Types of masks or facial covering

  • Cloth masks
  • Non-medical disposable masks
  • Masks with exhalation valves or vents: CDC does not recommend using masks with exhalation valves or vents because they do not stop the spread of respiratory droplets
  • Surgical masks and respirators: Surgical masks worn by medical personnel. Respirators work by medically cleared individuals and workers.
  • Transparent masks with the plastic panel: used by individuals that interact with: 
    • Deaf or individuals that are hard of hearing
    • Young children or students learning to read
    • People with disabilities

Using Masks

  • Mask must be worn at work sites, offices, and any public setting while working.
  • Wear masks with two or more layers to stop the spread of COVID-19;
  • Wear the mask over your nose and mouth and secure it under your chin;
  • Masks should NOT be worn by people who have trouble breathing or people who cannot remove the mask without assistance;
  • Fabric face coverings should be laundered daily;
  • Do not wear masks with ventilation valves- this will not prevent the spread of COVID-19;
  • Discard face coverings that are no longer close-fitting and worn out

COVID-19 PREVENTION SIGNS (Can use any company-specific sign for Covid-19 safety)


  • Signs will be posted at all entry doors in office and worksite areas – when applicable.
  • Signs should indicate masks are required inside this facility – or use other materials provided by the Alberta Health Services;
  • Post social distancing signs in prominent areas;
  • Hand washing signs in bathrooms, break rooms, and other prominent locations;
  • Post-Stay Home if your sick poster at prominent locations in offices and on work areas.

Cleaning Surfaces

Cleaning must be completed in the office areas two times daily.  

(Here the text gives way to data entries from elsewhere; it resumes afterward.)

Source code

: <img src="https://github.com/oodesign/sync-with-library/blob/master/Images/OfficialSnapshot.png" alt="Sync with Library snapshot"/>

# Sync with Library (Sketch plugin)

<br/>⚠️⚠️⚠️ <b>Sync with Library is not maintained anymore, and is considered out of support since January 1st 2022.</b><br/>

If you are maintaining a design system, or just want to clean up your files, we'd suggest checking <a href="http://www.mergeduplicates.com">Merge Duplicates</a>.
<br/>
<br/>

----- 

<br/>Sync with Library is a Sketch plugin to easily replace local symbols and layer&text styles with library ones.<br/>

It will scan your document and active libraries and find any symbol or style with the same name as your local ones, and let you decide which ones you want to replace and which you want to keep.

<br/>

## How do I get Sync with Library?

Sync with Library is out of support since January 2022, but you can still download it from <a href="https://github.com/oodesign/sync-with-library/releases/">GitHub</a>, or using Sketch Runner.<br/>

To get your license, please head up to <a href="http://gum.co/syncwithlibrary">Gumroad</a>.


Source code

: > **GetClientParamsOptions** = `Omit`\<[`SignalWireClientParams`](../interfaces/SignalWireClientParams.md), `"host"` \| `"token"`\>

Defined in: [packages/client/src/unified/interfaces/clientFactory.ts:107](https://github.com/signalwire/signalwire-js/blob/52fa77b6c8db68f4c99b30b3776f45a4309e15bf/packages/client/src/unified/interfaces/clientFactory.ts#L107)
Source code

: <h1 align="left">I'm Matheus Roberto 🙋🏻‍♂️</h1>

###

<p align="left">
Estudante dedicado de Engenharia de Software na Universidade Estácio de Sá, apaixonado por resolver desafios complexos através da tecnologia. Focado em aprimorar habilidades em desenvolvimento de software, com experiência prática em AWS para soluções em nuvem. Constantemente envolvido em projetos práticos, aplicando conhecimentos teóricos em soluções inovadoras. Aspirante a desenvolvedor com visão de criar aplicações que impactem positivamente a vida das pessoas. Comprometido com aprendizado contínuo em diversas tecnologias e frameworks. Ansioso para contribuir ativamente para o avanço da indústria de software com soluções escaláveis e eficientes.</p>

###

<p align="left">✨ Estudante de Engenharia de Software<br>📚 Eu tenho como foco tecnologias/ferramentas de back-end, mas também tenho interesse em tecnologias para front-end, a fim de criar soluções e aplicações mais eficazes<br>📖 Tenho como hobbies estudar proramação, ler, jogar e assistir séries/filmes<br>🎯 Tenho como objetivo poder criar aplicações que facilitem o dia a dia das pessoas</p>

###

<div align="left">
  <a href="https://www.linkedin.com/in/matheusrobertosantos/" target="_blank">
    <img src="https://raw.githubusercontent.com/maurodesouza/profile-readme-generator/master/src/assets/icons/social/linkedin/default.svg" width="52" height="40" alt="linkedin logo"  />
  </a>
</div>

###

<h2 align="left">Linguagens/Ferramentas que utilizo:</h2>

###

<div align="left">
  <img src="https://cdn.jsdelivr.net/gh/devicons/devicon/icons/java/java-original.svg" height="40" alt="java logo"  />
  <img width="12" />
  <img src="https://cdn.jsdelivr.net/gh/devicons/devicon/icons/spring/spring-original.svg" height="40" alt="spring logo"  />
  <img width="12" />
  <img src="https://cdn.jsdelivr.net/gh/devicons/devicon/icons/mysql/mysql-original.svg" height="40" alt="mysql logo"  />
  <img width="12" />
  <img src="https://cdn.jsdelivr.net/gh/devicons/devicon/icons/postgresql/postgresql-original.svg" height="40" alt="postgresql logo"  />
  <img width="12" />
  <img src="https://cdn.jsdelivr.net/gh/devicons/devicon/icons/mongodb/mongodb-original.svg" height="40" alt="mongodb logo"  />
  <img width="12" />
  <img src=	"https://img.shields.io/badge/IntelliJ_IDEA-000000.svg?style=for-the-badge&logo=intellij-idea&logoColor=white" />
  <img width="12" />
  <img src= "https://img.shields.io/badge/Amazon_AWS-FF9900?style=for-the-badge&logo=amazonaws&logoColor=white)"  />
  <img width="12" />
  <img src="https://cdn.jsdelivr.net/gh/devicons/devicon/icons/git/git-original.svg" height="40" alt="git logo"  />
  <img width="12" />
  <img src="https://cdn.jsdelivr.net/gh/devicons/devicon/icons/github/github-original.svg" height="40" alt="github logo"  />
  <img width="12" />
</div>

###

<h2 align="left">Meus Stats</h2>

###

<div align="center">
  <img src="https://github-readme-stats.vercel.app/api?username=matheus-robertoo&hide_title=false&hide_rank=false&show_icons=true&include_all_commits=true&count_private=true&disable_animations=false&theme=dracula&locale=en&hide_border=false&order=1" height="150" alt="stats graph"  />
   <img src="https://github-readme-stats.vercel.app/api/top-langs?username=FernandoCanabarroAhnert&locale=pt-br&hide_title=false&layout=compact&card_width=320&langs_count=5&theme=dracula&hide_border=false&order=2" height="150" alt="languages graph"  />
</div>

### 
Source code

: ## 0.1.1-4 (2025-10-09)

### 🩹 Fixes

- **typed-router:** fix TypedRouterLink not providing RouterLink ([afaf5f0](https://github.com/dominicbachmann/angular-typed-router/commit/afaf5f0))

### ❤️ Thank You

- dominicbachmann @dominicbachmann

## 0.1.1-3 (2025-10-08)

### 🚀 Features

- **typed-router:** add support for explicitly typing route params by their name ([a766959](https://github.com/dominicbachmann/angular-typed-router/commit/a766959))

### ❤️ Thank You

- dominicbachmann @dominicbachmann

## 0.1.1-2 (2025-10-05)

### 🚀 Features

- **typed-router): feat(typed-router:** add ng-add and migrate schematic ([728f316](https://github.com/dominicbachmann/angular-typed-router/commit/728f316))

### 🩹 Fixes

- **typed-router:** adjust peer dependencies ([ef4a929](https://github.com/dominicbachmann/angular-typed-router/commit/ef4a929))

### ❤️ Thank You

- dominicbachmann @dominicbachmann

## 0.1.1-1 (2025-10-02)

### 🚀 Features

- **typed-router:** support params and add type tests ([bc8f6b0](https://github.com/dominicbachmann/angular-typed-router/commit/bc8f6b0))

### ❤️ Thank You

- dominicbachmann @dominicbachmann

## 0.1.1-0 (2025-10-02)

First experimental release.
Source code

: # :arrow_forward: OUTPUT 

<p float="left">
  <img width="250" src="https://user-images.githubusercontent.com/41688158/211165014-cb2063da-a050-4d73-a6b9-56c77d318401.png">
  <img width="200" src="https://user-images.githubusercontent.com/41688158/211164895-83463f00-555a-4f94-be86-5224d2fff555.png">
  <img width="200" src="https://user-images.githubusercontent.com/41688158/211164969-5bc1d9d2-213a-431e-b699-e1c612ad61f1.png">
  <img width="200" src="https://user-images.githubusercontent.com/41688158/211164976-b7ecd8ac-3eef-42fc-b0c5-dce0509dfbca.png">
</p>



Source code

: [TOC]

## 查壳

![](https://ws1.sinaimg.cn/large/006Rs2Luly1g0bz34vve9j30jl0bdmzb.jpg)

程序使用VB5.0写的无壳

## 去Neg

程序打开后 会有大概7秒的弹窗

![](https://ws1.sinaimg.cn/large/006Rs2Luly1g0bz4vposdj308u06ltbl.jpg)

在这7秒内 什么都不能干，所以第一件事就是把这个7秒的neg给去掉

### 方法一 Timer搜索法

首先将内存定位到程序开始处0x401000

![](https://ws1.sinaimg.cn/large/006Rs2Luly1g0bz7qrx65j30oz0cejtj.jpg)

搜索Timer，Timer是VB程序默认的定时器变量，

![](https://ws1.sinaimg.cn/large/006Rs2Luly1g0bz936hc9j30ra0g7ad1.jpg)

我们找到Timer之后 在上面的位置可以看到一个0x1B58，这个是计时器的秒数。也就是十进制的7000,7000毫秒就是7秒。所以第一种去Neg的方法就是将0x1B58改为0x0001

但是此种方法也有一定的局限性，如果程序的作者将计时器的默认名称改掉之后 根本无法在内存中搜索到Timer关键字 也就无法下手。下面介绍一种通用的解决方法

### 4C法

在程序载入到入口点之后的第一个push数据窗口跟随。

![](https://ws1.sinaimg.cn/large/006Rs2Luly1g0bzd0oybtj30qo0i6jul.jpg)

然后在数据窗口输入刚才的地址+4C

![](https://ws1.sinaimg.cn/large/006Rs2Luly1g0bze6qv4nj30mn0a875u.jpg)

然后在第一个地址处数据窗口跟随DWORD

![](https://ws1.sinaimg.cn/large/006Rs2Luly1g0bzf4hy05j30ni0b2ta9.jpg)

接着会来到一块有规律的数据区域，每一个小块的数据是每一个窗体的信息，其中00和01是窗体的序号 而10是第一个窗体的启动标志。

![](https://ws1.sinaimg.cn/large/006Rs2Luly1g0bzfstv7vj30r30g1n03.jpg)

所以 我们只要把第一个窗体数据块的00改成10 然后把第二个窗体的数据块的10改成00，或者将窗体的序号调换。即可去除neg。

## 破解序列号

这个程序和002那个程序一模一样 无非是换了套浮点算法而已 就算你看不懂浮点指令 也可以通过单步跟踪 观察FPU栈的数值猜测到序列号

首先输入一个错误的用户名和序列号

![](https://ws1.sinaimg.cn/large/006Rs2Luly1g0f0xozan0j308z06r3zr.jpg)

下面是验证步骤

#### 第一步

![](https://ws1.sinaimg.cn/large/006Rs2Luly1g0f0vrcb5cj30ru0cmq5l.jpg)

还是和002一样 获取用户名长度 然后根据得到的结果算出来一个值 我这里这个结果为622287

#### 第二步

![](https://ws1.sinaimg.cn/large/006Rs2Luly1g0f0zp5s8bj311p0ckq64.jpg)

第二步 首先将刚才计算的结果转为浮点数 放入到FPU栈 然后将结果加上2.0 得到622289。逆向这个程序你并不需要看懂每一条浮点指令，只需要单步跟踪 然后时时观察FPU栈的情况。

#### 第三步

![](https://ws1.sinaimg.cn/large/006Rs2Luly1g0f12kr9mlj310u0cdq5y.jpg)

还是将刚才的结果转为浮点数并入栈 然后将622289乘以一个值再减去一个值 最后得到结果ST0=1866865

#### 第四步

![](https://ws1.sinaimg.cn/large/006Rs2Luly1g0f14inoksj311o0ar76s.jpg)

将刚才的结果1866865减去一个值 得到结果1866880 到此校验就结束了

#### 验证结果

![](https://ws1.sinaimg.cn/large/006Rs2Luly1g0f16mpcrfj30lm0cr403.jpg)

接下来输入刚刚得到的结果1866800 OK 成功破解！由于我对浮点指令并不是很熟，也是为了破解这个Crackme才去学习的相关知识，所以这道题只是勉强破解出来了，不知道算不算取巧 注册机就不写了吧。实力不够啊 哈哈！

  • Wear disposable gloves and eye protection to clean and disinfect areas.
  • Clean surfaces using soap and water, then use disinfectant.
  • Cleaning with soap and water reduces the number of germs, dirt, and impurities on the surface. Disinfecting kills germs on surfaces.
  • Clean frequently touched surfaces and objects in public places, such as sitting area chairs, tables, or other items in lobby areas.
  • Clean high touch surfaces that include:
    •    Tables, doorknobs, light switches, countertops, handles, desks, phones, keyboards, toilets, faucets, sinks, etc.

Disinfecting Surfaces

  • Disinfect and sanitize areas in offices regularly.
  • Always follow the instructions on the label to ensure the safe and effective use of the product  When disinfecting surfaces:
    • Keep the surface wet for some time (see product label).
    • Wear rubber gloves, eye protection, and face covering 
    • Ensure the area has adequate ventilation when using the product.
    • Use no more than the amount recommended on the label
    • Use water at room temperature for dilution (or as directed on label)
  • NEVER mix chemical products
  • Label diluted cleaning solutions


  • Equipment such as ladders, scaffolds, spray rigs, and other handheld tools used by employees and other devices such as drills, extension poles, shared paintbrushes should be cleaned regularly. 
  • Tools shared between individuals will receive a thorough cleaning with a disinfectant containing more than 70% alcohol is recommended. 
  • Clean tools and all PPE frequently (e.g., hardhat and glasses).
  • Before removing glasses, hardhats, and/or face shields, make sure to wash your hands with soap and water for at least 20 seconds.

Safe Workplace Practices

  • Sick employees or those that show signs of COVID-19 should stay home
  • Avoid sharing tools and equipment unless items have been sanitized between each use.
  • Employees should not touch their faces, including their eyes, noses, and mouths until they have thoroughly washed their hands.
  • During work shifts, wash hands frequently with soap and water for a minimum of 20 seconds. When soap and water are not readily available, use an 60-70% alcohol-based hand sanitizer.
  • Always maintain social distancing of at least 6 feet separation.
  • Avoid close contact with sick individuals.
  • Always wear face masks.
  • Wear PPE when cleaning and disinfecting surfaces. 
  • When in vehicles, face-covering must be worn.